If losing data due to a segfault is your concern, you can always memory-map a file. The OS will write the mapped area back to disk even if your process crashes. The only way of preventing it from doing that is crashing the operating system or pulling the power cord. But frankly, printf with stdout pointing to a file has always been working nicely for me, with no performance issues whatsoever... –  Damon Jul 24 '11 at 21:08

If the file writing (basically, the file.flush()) is done in the thread who is calling the Trace.Write(), will it hang while the file is being written ?

Yes. This is because the flush() call is designed to ensure the data hits the disk.

If it is the case, then it would be interesting to create a thread used only to write the log lines to the log file, while the processing thread would continue what it is doing.

Why not just stop calling flush()? If you're not interested in making absolutely sure that, by a certain part of the program, all the data written so far is on the disk, just stop calling flush() manually, and it'll get buffered and written out in the usual efficient manner.
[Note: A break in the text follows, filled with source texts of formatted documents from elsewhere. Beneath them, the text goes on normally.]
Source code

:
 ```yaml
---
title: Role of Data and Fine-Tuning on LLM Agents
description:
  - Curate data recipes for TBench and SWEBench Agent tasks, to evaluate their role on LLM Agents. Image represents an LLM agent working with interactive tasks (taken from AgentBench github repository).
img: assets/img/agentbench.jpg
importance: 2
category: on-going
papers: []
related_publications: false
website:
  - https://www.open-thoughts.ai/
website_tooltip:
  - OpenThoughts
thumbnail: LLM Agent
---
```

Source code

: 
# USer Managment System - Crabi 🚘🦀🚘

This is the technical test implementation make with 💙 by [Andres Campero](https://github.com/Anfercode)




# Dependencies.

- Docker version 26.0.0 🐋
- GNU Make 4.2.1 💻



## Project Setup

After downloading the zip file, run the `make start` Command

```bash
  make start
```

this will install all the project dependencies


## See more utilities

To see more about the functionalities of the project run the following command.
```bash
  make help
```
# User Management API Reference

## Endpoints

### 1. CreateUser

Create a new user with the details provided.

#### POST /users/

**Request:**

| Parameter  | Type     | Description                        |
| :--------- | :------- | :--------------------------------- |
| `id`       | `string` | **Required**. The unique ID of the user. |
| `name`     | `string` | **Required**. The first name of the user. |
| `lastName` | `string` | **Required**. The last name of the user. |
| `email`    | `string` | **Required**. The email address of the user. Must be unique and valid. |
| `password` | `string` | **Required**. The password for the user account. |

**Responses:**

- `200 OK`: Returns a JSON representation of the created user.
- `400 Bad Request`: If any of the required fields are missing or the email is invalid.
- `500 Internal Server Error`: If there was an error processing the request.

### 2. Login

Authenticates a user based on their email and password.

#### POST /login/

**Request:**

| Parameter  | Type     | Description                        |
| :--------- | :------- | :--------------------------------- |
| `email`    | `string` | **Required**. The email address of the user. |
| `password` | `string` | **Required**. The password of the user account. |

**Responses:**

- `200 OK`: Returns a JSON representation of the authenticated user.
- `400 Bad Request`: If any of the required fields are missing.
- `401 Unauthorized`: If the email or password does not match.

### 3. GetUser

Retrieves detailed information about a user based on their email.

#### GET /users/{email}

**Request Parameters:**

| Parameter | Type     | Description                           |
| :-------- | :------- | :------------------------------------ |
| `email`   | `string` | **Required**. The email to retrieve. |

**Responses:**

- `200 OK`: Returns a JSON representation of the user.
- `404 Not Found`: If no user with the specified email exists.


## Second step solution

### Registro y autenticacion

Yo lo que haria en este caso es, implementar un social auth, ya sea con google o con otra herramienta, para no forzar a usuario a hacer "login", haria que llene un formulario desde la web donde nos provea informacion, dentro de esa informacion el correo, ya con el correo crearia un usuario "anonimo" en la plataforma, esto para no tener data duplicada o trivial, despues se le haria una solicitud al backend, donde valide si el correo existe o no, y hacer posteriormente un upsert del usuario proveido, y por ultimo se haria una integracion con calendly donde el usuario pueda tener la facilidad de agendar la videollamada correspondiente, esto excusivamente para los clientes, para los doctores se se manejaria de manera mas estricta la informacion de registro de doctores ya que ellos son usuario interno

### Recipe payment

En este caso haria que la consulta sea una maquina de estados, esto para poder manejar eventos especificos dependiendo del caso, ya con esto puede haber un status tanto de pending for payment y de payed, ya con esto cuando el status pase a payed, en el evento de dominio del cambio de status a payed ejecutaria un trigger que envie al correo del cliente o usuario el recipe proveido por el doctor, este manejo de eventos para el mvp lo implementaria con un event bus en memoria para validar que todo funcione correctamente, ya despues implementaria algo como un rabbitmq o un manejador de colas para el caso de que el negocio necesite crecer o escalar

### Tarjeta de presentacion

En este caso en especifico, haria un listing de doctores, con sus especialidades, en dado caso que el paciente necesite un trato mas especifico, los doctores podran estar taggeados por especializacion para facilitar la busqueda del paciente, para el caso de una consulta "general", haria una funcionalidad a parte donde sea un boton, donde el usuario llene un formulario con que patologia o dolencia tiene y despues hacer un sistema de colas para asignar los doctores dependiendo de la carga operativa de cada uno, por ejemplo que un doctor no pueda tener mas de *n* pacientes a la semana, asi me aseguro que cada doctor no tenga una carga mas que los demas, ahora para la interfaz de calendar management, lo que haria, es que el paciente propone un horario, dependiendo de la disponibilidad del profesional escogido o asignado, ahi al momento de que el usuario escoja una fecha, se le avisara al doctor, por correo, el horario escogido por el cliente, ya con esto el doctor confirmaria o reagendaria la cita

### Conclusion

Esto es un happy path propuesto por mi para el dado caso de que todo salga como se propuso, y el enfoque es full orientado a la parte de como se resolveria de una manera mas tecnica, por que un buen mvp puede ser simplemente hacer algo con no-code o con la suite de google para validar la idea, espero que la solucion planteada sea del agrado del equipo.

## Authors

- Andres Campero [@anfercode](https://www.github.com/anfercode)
Ultimately there might be some small benefit of having the log writes in another thread, if the disk writing system requires periodic syncs that hang the thread (which I'm not confident is the case), but I would expect that you lose far more than you gain by having to implement synchronisation on however you pass your loggable strings to the background thread. Then you start getting into wondering whether you can use a lock-free queue or some other complex system when really you probably just needed to do it the simple way in the first place - write whenever you like, only flush when absolutely necessary.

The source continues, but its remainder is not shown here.